Find the word "first" in the listing. Copy out each line where it occurs.

────────────────────────────────────────

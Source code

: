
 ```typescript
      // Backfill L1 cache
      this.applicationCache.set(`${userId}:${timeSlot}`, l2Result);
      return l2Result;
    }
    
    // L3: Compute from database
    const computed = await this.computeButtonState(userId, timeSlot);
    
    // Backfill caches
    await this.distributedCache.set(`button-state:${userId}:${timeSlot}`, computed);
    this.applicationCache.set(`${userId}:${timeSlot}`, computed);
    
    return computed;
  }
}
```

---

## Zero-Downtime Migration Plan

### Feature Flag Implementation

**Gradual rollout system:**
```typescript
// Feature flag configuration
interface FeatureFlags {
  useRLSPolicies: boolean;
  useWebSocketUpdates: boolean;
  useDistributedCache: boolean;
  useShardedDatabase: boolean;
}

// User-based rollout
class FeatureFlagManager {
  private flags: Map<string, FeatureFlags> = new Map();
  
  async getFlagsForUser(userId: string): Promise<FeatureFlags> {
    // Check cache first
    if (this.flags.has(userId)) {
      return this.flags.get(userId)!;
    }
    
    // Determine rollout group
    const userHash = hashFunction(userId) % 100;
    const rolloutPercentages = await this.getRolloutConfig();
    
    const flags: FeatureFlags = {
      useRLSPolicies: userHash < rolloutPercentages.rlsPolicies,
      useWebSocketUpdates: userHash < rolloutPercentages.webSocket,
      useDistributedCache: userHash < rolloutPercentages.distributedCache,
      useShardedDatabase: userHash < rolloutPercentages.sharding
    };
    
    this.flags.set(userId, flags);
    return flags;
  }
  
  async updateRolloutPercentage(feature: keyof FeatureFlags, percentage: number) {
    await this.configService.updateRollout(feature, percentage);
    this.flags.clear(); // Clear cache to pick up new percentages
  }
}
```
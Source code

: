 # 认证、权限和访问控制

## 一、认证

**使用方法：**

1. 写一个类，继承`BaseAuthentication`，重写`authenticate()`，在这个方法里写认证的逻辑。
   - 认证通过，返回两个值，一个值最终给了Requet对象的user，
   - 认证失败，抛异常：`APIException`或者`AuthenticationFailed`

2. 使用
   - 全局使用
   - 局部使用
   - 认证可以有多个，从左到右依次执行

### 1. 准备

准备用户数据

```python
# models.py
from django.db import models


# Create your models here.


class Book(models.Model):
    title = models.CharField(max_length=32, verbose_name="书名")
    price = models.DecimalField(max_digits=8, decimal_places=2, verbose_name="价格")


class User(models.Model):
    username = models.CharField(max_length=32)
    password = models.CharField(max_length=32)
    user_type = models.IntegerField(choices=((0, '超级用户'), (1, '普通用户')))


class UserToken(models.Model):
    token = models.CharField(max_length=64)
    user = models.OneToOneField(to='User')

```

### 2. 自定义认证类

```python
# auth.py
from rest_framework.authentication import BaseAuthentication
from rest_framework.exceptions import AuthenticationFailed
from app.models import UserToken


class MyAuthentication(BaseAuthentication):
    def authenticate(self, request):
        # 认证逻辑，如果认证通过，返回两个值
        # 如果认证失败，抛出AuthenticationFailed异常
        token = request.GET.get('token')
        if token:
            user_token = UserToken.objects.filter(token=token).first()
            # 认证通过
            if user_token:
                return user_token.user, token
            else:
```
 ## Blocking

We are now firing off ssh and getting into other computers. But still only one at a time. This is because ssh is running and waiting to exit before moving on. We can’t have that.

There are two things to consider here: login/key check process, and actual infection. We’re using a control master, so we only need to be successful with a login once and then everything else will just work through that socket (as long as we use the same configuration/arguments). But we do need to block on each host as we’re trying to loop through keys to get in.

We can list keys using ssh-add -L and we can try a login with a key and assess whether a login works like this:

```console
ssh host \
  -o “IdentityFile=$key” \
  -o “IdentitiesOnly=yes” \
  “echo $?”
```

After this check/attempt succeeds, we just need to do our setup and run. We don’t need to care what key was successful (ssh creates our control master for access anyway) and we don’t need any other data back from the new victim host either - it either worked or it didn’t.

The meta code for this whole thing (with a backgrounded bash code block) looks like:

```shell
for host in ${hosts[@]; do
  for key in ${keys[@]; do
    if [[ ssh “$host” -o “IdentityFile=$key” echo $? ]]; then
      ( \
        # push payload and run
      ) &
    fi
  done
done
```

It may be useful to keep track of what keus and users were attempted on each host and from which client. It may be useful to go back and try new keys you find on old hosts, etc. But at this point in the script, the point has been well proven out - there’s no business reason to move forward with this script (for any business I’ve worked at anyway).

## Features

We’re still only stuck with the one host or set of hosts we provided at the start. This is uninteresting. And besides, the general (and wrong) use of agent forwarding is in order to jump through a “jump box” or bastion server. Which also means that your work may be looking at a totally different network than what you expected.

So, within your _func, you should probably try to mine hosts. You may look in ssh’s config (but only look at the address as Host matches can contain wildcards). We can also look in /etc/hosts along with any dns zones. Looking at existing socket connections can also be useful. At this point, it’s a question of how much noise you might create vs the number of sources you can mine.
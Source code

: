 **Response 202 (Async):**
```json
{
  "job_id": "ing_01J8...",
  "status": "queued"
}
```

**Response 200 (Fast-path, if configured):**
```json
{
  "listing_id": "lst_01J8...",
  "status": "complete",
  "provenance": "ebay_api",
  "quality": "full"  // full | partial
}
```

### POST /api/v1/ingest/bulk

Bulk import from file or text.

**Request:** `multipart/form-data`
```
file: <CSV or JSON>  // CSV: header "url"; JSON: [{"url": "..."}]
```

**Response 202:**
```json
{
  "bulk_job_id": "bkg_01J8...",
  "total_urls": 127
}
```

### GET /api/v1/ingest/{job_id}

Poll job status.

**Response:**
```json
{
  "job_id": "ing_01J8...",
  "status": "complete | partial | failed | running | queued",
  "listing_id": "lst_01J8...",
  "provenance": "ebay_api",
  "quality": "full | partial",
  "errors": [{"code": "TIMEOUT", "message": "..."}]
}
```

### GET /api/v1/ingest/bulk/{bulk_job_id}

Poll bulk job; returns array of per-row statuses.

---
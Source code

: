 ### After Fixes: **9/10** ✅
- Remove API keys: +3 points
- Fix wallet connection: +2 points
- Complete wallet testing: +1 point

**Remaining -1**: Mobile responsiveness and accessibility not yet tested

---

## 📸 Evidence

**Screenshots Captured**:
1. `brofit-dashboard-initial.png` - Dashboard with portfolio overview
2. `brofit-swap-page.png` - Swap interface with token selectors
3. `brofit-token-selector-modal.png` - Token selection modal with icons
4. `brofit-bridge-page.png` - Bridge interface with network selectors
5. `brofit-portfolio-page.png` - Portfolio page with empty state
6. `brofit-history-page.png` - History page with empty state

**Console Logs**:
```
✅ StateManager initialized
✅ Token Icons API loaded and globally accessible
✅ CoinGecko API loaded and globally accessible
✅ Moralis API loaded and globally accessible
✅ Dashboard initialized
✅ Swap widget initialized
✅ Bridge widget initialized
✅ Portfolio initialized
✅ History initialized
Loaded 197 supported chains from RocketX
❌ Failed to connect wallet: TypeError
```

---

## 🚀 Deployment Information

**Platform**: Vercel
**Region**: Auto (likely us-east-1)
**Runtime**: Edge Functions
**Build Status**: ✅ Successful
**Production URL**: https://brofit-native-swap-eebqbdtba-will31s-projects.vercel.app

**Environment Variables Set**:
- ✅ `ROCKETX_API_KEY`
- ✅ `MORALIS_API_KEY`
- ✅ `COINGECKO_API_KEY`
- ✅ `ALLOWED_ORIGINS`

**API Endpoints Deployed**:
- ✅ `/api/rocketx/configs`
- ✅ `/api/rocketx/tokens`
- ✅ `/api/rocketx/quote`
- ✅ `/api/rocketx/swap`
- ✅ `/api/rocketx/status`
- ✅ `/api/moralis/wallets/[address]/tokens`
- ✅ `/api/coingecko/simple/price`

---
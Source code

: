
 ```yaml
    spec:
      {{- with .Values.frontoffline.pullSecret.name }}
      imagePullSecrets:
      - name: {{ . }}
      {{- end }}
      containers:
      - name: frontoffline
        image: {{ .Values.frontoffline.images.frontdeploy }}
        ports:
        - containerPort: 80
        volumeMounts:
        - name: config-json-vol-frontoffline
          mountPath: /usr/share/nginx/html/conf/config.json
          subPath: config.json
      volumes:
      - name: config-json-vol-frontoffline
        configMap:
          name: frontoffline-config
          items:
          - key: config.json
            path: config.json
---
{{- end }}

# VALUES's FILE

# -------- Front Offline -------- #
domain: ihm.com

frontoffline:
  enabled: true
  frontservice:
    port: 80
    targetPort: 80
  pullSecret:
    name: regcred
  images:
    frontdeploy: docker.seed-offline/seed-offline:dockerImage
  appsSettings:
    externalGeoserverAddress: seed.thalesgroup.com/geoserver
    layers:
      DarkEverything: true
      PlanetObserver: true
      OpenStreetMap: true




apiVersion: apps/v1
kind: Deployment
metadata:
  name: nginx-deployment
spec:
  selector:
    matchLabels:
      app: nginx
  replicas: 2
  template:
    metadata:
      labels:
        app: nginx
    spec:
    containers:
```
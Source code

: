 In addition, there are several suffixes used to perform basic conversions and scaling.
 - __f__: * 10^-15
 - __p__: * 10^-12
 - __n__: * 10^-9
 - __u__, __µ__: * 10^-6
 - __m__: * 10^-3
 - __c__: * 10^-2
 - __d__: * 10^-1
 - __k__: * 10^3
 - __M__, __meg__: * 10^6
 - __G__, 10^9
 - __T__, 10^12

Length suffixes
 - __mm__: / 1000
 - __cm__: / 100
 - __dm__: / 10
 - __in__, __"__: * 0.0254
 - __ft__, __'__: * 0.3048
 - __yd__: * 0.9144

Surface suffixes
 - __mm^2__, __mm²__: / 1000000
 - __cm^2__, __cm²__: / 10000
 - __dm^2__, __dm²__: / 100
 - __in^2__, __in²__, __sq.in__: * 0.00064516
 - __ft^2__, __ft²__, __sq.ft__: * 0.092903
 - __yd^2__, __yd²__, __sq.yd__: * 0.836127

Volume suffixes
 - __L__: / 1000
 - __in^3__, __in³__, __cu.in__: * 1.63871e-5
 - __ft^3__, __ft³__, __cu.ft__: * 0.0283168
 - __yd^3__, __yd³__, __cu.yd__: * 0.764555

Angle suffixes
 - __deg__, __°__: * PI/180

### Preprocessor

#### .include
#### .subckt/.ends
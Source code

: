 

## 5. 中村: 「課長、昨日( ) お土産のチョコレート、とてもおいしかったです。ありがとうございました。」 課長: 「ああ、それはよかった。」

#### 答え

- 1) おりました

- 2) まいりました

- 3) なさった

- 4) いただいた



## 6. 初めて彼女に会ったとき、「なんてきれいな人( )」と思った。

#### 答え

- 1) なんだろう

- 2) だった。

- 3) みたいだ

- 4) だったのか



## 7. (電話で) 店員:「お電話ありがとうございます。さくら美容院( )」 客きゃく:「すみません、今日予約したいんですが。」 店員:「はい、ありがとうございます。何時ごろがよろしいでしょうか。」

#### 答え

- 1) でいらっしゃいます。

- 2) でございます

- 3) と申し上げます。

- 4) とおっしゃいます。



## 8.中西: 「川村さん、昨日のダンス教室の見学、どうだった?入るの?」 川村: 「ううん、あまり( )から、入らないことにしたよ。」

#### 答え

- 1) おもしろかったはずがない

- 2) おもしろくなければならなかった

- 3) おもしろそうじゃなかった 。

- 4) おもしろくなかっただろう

────────────────────────────────────────

• [Task result]:
    // Check cache first
            user_token = UserToken.objects.filter(token=token).first()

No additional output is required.